[news.software.nntp] improved nntpxfer

urlichs@smurf.sub.org (Matthias Urlichs) (03/15/90)

In news.software.nntp, article <X?#$?!*@b-tech.uucp>,
  zeeff@b-tech.ann-arbor.mi.us (Jon Zeeff) writes:
< I wanted to use nntpxfer, so I made some improvements - basically more 
< efficient reads and batching of articles into memory and then popening 
< rnews when the buffer gets full.  Let me know if you want to beta test 
< a copy.  
< 
I decided to go the simpler route and, instead of popen()ing inews, just
create a temporary file and rename it to "/usr/spool/news/xfer.%d.%d",
getpid(), counter++ (and let the next rnews -U deal with it).

Another improvement is to open two NNTP channels to your favorite server.
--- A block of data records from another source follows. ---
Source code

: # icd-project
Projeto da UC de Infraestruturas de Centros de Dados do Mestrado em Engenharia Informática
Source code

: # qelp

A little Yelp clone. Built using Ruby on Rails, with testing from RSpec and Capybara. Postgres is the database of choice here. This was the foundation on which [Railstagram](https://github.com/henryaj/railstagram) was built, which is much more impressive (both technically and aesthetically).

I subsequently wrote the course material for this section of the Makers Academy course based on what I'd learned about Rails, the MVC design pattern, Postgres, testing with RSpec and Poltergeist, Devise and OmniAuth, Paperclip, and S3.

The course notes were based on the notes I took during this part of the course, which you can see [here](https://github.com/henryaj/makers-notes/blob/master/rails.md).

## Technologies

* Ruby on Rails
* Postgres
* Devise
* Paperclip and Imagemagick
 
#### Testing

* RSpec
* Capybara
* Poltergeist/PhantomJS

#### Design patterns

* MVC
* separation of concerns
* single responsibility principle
On
one, you do your NEWNEWS, and the other is used to fetch articles as soon as
their IDs come in over the first channel.
This is necessary on some low-speed Internet links like ours (which frequently
makes nntpd time out, drops connections, and other fun stuff) and basically
enabled us to get 24 hours of Usenet traffic in 14 hours instead of 30.

I'd like to convert this to a somewhat better C programming style before
letting the rest of the world see it, though...

-- 
Matthias Urlichs

zeeff@b-tech.ann-arbor.mi.us (Jon Zeeff) (03/19/90)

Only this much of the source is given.